*Work to complete*
Word for word, please restate the lines from the beginning of the data through the line in which "Then, for each" appears.

[[ Study material open ]]

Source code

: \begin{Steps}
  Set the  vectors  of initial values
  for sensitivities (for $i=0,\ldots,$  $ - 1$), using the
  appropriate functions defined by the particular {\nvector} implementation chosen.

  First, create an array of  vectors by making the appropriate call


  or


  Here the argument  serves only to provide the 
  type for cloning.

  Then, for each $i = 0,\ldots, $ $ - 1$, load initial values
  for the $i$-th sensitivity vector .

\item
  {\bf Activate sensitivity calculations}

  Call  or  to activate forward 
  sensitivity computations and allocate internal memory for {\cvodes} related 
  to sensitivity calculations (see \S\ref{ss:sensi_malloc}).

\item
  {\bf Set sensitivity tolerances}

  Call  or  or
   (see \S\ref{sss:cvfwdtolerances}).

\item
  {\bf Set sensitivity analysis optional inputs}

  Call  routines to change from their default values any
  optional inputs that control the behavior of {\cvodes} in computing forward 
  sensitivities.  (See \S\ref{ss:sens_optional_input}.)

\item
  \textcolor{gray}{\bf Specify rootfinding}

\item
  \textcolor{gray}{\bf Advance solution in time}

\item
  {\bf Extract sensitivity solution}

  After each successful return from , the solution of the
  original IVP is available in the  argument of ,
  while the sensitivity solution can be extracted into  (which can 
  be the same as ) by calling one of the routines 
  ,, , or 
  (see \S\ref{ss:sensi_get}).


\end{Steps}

[[ Study material closed ]]

*Solution below*
Source code

: \begin{Steps}
  Set the  vectors  of initial values
  for sensitivities (for $i=0,\ldots,$  $ - 1$), using the
  appropriate functions defined by the particular {\nvector} implementation chosen.

  First, create an array of  vectors by making the appropriate call


  or


  Here the argument  serves only to provide the 
  type for cloning.

  Then, for each $i = 0,\ldots, $ $ - 1$, load initial values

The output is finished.